I always used harnesses until the trainer at obedience class poo-pooed them. He said they're OK if they were pulling a sled, which is true. Dolly used to pull a lot, but since using a half choke she is really good. At class if dogs are pulling he recommends you stop and walk round in a circle (I know that will probably look weird in the middle of the street) but it works as it breaks their momentum.


----------



## Tecstar

In the Gwen Bailey book she recommends standing still if they pull. It teaches them that pulling gets them nowhere.


Sent from my iPad using Tapatalk


----------



## DB1

I was recommended a half choke at puppy classes and used one till he was about a year and realised it was making no difference at all!!(I thought he would be worse on his normal collar but he wasn't). 
I didn't find the standing still worked for us as Dudley would sit down when he realised I had stopped, so it was - pull - stop - sit - go - pull etc etc! The turning around and walking the other way works much better with him, but that also looks really silly and you have to not be desperate to get anywhere in particular, works really well though, you don't say anything until they walk nicely then give lots of praise.


----------



## dio.ren

We got the Easy Walk Harness today for Molly and it's amazing. At one point I was like is she beside me It has made a change that I noticed immediately!! I highly recommend it for pulling dogs for sure! It's kind of expensive but so was her buddy belt and it seems really durable.

I am going to buy another one just in case they stop making them


----------



## Lottierachel

I still love my easy walk harness. I need to get a new one as Tilly managed to get her teeth on her current one and has nearly chewed through it! 

She walks out in front of me half the time and by my side for the rest.

The only annoying thing about it is that the chest strap does come looser after walking for a while, it doesn't stop it walking though and I just tighten it up each time we go out.

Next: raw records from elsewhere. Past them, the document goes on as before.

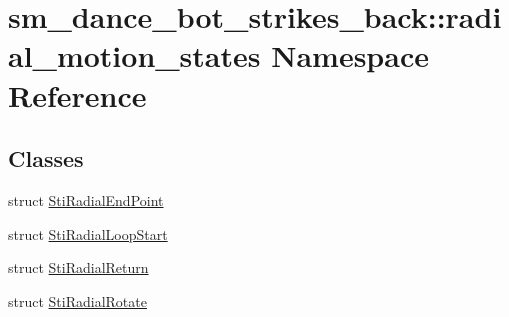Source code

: \hypertarget{namespacesm__dance__bot__strikes__back_1_1radial__motion__states}{}\section{sm\+\_\+dance\+\_\+bot\+\_\+strikes\+\_\+back\+:\+:radial\+\_\+motion\+\_\+states Namespace Reference}
\label{namespacesm__dance__bot__strikes__back_1_1radial__motion__states}
\subsection*{Classes}
\begin{DoxyCompactItemize}
\item 
struct \hyperlink{structsm__dance__bot__strikes__back_1_1radial__motion__states_1_1StiRadialEndPoint}{Sti\+Radial\+End\+Point}
\item 
struct \hyperlink{structsm__dance__bot__strikes__back_1_1radial__motion__states_1_1StiRadialLoopStart}{Sti\+Radial\+Loop\+Start}
\item 
struct \hyperlink{structsm__dance__bot__strikes__back_1_1radial__motion__states_1_1StiRadialReturn}{Sti\+Radial\+Return}
\item 
struct \hyperlink{structsm__dance__bot__strikes__back_1_1radial__motion__states_1_1StiRadialRotate}{Sti\+Radial\+Rotate}
\end{DoxyCompactItemize}

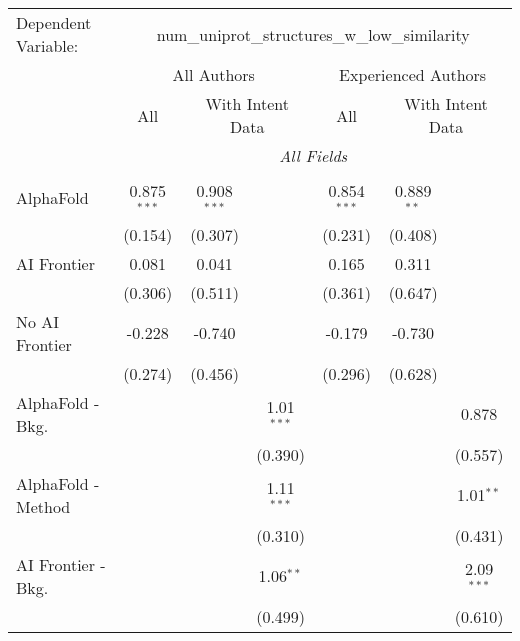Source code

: \begingroup
\centering
\begin{tabular}{lcccccc}
   \tabularnewline \midrule \midrule
   Dependent Variable: & \multicolumn{6}{c}{num\_uniprot\_structures\_w\_low\_similarity}\\
 & \multicolumn{3}{c}{All Authors} & \multicolumn{3}{c}{Experienced Authors} \\
\cmidrule(lr){2-4} \cmidrule(lr){5-7}
 & \multicolumn{1}{c}{All} & \multicolumn{2}{c}{With Intent Data} & \multicolumn{1}{c}{All} & \multicolumn{2}{c}{With Intent Data} \\
\cmidrule(lr){2-2} \cmidrule(lr){3-4} \cmidrule(lr){5-5} \cmidrule(lr){6-7}
 & \multicolumn{6}{c}{\textit{All Fields}} \\ \\
   AlphaFold               & 0.875$^{***}$ & 0.908$^{***}$ &              & 0.854$^{***}$ & 0.889$^{**}$ &   \\   
                           & (0.154)       & (0.307)       &              & (0.231)       & (0.408)      &   \\   
   AI Frontier             & 0.081         & 0.041         &              & 0.165         & 0.311        &   \\   
                           & (0.306)       & (0.511)       &              & (0.361)       & (0.647)      &   \\   
   No AI Frontier          & -0.228        & -0.740        &              & -0.179        & -0.730       &   \\   
                           & (0.274)       & (0.456)       &              & (0.296)       & (0.628)      &   \\   
   AlphaFold - Bkg.        &               &               & 1.01$^{***}$ &               &              & 0.878\\   
                           &               &               & (0.390)      &               &              & (0.557)\\   
   AlphaFold - Method      &               &               & 1.11$^{***}$ &               &              & 1.01$^{**}$\\   
                           &               &               & (0.310)      &               &              & (0.431)\\   
   AI Frontier - Bkg.      &               &               & 1.06$^{**}$  &               &              & 2.09$^{***}$\\   
                           &               &               & (0.499)      &               &              & (0.610)\\   

\end{tabular}
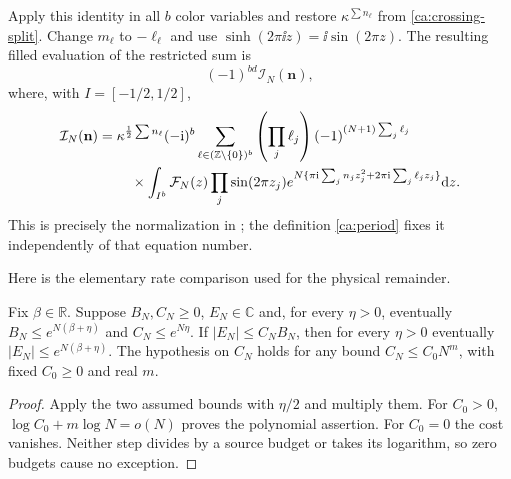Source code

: Apply this identity in all $b$ color variables and restore
$\kappa^{\sum n_\ell}$ from \eqref{ca:crossing-split}. Change $m_\ell$ to $-\ell_\ell$ and use $\sinh(2\pi\ii z)=\ii\sin(2\pi z)$. The resulting filled evaluation of the restricted sum is
\begin{equation}\label{ca:generic-period}
 (-1)^{bd}\mathcal I_N(\mathbf n),
\end{equation}
where, with $I=[-1/2,1/2]$,
\begin{align}
 \mathcal I_N(\mathbf n)
 ={}&\kappa^{\frac12\sum n_\ell}(-\mathrm i)^b
 \sum_{\ell\in(\mathbb Z\setminus\{0\})^b}
       \left(\prod_j\ell_j\right)(-1)^{(N+1)\sum_j\ell_j}\notag\\
 &\quad\times\int_{I^b}\mathcal F_N(z)
       \prod_j\sin(2\pi z_j)
       e^{N\{\pi\mathrm i\sum_jn_jz_j^2+
                         2\pi\mathrm i\sum_j\ell_jz_j\}}\mathrm d z.\label{ca:period}
\end{align}
This is precisely the normalization in \cite[equation (1.6)]{Filling}; the definition \eqref{ca:period} fixes it independently of that equation number.

Here is the elementary rate comparison used for the physical remainder.
\begin{lemma}\label{ca:subexponential-cost}
Fix $\beta\in\mathbb R$. Suppose $B_N,C_N\ge0$, $E_N\in\mathbb C$
and, for every $\eta>0$, eventually
$B_N\le e^{N(\beta+\eta)}$ and $C_N\le e^{N\eta}$.
If $|E_N|\le C_NB_N$, then for every $\eta>0$ eventually
$|E_N|\le e^{N(\beta+\eta)}$.
The hypothesis on $C_N$ holds for any bound
$C_N\le C_0N^m$, with fixed $C_0\ge0$ and real $m$.
\end{lemma}
\begin{proof}
Apply the two assumed bounds with $\eta/2$ and multiply them.
For $C_0>0$, $\log C_0+m\log N=o(N)$ proves the polynomial assertion.
For $C_0=0$ the cost vanishes. Neither step divides by a source
budget or takes its logarithm, so zero budgets cause no exception.
\end{proof}


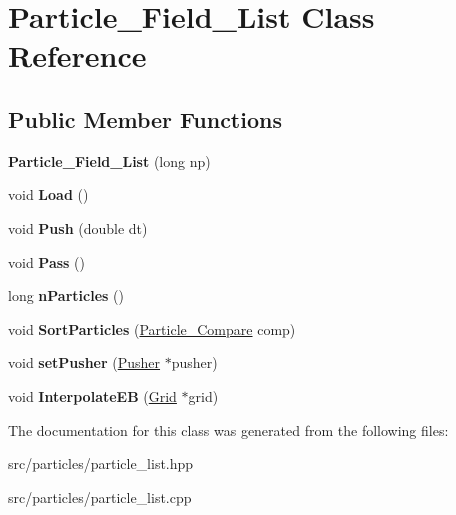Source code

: \hypertarget{class_particle___field___list}{}\section{Particle\+\_\+\+Field\+\_\+\+List Class Reference}
\label{class_particle___field___list}
\subsection*{Public Member Functions}
\begin{DoxyCompactItemize}
\item 
\hypertarget{class_particle___field___list_adb8412593052a7c2d9d520f61a71925e}{}\label{class_particle___field___list_adb8412593052a7c2d9d520f61a71925e} 
{\bfseries Particle\+\_\+\+Field\+\_\+\+List} (long np)
\item 
\hypertarget{class_particle___field___list_ae36af53d8d7891eabba9dc35433a1fd9}{}\label{class_particle___field___list_ae36af53d8d7891eabba9dc35433a1fd9} 
void {\bfseries Load} ()
\item 
\hypertarget{class_particle___field___list_a3e3ae5d3305323ae815263bf8f8d92ad}{}\label{class_particle___field___list_a3e3ae5d3305323ae815263bf8f8d92ad} 
void {\bfseries Push} (double dt)
\item 
\hypertarget{class_particle___field___list_a147b292b835b8e39547858771e4c279a}{}\label{class_particle___field___list_a147b292b835b8e39547858771e4c279a} 
void {\bfseries Pass} ()
\item 
\hypertarget{class_particle___field___list_a0baa3beef71d9c0e026ba2f14b750529}{}\label{class_particle___field___list_a0baa3beef71d9c0e026ba2f14b750529} 
long {\bfseries n\+Particles} ()
\item 
\hypertarget{class_particle___field___list_a620fb6d347a8cc312d288550e63e3649}{}\label{class_particle___field___list_a620fb6d347a8cc312d288550e63e3649} 
void {\bfseries Sort\+Particles} (\hyperlink{class_particle___compare}{Particle\+\_\+\+Compare} comp)
\item 
\hypertarget{class_particle___field___list_aed3e3af8152eeb334ed57833aae9aa62}{}\label{class_particle___field___list_aed3e3af8152eeb334ed57833aae9aa62} 
void {\bfseries set\+Pusher} (\hyperlink{class_pusher}{Pusher} $\ast$pusher)
\item 
\hypertarget{class_particle___field___list_aae8c526251275504a6a6bdd753827551}{}\label{class_particle___field___list_aae8c526251275504a6a6bdd753827551} 
void {\bfseries Interpolate\+EB} (\hyperlink{class_grid}{Grid} $\ast$grid)
\end{DoxyCompactItemize}


The documentation for this class was generated from the following files\+:\begin{DoxyCompactItemize}
\item 
src/particles/particle\+\_\+list.\+hpp\item 
src/particles/particle\+\_\+list.\+cpp\end{DoxyCompactItemize}
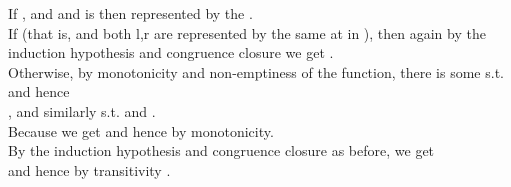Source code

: \begin{theorem}
If , and  and is then represented by the \GFA{} .\\
If  (that is,  and both l,r are represented by the same \GFA{} at  in ), then again by the induction hypothesis and congruence closure we get .\\
Otherwise, by monotonicity and non-emptiness of the \terms{} function, there is some  s.t.  and hence \\
, and similarly  s.t.  and . \\
Because  we get  and hence  by monotonicity. \\
By the induction hypothesis and congruence closure as before, we get \\
 and hence by transitivity .\\
\QED
\end{theorem}

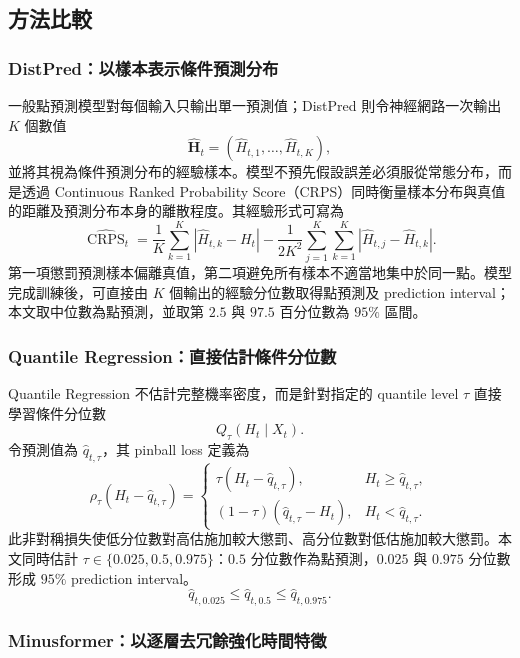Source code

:{\subsection*{方法比較}

\subsubsection*{DistPred：以樣本表示條件預測分布}

一般點預測模型對每個輸入只輸出單一預測值；DistPred 則令神經網路一次輸出 $K$ 個數值
\[
    \widehat{\boldsymbol H}_t
    =(\widehat H_{t,1},\ldots,\widehat H_{t,K}),
\]
並將其視為條件預測分布的經驗樣本。模型不預先假設誤差必須服從常態分布，而是透過 Continuous Ranked Probability Score（CRPS）同時衡量樣本分布與真值的距離及預測分布本身的離散程度。其經驗形式可寫為
\[
    \widehat{\operatorname{CRPS}}_t
    =\frac{1}{K}\sum_{k=1}^{K}
      |\widehat H_{t,k}-H_t|
    -\frac{1}{2K^2}\sum_{j=1}^{K}\sum_{k=1}^{K}
      |\widehat H_{t,j}-\widehat H_{t,k}|.
\]
第一項懲罰預測樣本偏離真值，第二項避免所有樣本不適當地集中於同一點。模型完成訓練後，可直接由 $K$ 個輸出的經驗分位數取得點預測及 prediction interval；本文取中位數為點預測，並取第 $2.5$ 與 $97.5$ 百分位數為 $95\%$ 區間。

\subsubsection*{Quantile Regression：直接估計條件分位數}

Quantile Regression 不估計完整機率密度，而是針對指定的 quantile level $\tau$ 直接學習條件分位數
\[
    Q_{\tau}(H_t\mid X_t).
\]
令預測值為 $\widehat q_{t,\tau}$，其 pinball loss 定義為
\[
    \rho_{\tau}(H_t-\widehat q_{t,\tau})
    =
    \begin{cases}
      \tau(H_t-\widehat q_{t,\tau}),
      & H_t\geq \widehat q_{t,\tau},\\
      (1-\tau)(\widehat q_{t,\tau}-H_t),
      & H_t<\widehat q_{t,\tau}.
    \end{cases}
\]
此非對稱損失使低分位數對高估施加較大懲罰、高分位數對低估施加較大懲罰。本文同時估計 $\tau\in\{0.025,0.5,0.975\}$：$0.5$ 分位數作為點預測，$0.025$ 與 $0.975$ 分位數形成 $95\%$ prediction interval。
\[
    \widehat q_{t,0.025}
    \leq \widehat q_{t,0.5}
    \leq \widehat q_{t,0.975}.
\]

\subsubsection*{Minusformer：以逐層去冗餘強化時間特徵}

}
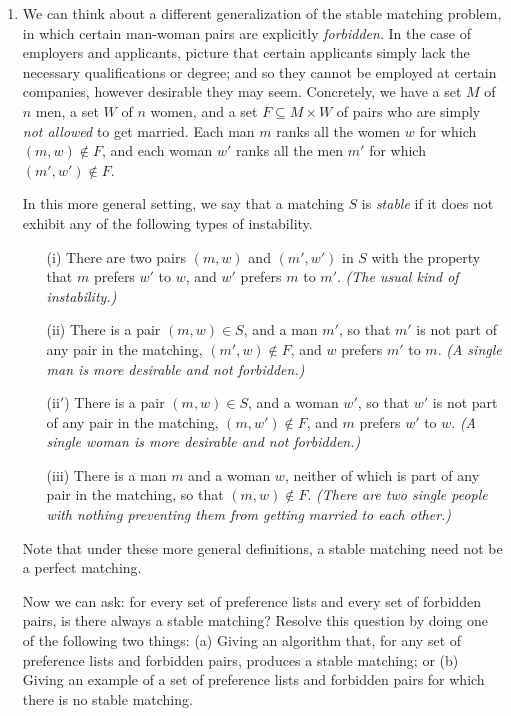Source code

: \documentclass[12pt]{article}
\begin{document}
\begin{enumerate}

\item 

We can think about a
different generalization of the stable matching problem, in
which certain man-woman pairs are explicitly {\em forbidden}.
In the case of employers and applicants, picture that certain
applicants simply lack the necessary qualifications or degree;
and so they cannot be employed at certain companies,
however desirable they may seem.
Concretely, we have a set $M$ of $n$ men, a set $W$
of $n$ women, and a set $F \subseteq M \times W$
of pairs who are simply {\em not allowed} to get married.
Each man $m$ ranks all the women $w$ for which $(m,w) \not\in F$,
and each woman $w'$ ranks all the men $m'$ for which $(m',w') \not\in F$.

In this more general setting, we say that a matching $S$ is {\em stable}
if it does not exhibit any of the following types of instability.
\begin{itemize}
\item[(i)] There are two pairs $(m,w)$ and $(m',w')$ in $S$
with the property that $m$ prefers $w'$ to $w$,
and $w'$ prefers $m$ to $m'$.
{\em (The usual kind of instability.)}
\item[(ii)] There is a pair $(m,w) \in S$, and a man $m'$,
so that $m'$ is not part of any pair in the matching,
$(m',w) \not\in F$, and $w$ prefers $m'$ to $m$.
{\em (A single man is more desirable and not forbidden.)}
\item[(ii$'$)] There is a pair $(m,w) \in S$, and a woman $w'$,
so that $w'$ is not part of any pair in the matching,
$(m,w') \not\in F$, and $m$ prefers $w'$ to $w$.
{\em (A single woman is more desirable and not forbidden.)}
\item[(iii)] There is a man $m$ and a woman $w$,
neither of which is part of any pair in the matching,
so that $(m,w) \not\in F$.
{\em (There are two single people with nothing preventing
them from getting married to each other.)}
\end{itemize}
Note that under these more general definitions, a stable matching
need not be a perfect matching.

Now we can ask:
for every set of preference lists and every set of forbidden pairs,
is there always a stable matching?
Resolve this question by doing one of the following two things:
(a) Giving an algorithm that, for any set of
preference lists and forbidden pairs,
produces a stable matching;
or (b) Giving an example of a set of preference lists and forbidden pairs
for which there is no stable matching.


\end{enumerate}
\end{document}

Overall, a definite 9 out of 10. Glad Molly likes hers too  

X


----------



## SamRinde

I have and use the harness you linked. It is a bit big for Frankie (he is still a puppy, so he'll grow into it, I'm sure). He walks very well with it on. I've also done a bit of walk training with him so he knows more or less to be at my side when we walk. He is still a pup, so he smells/puts in mouth almost everything we come across, but he doesn't pull with that harness on. When it's just his collar, sometimes he pulls and gets over-excited or something, but it rarely, if ever, happens with that harness.


----------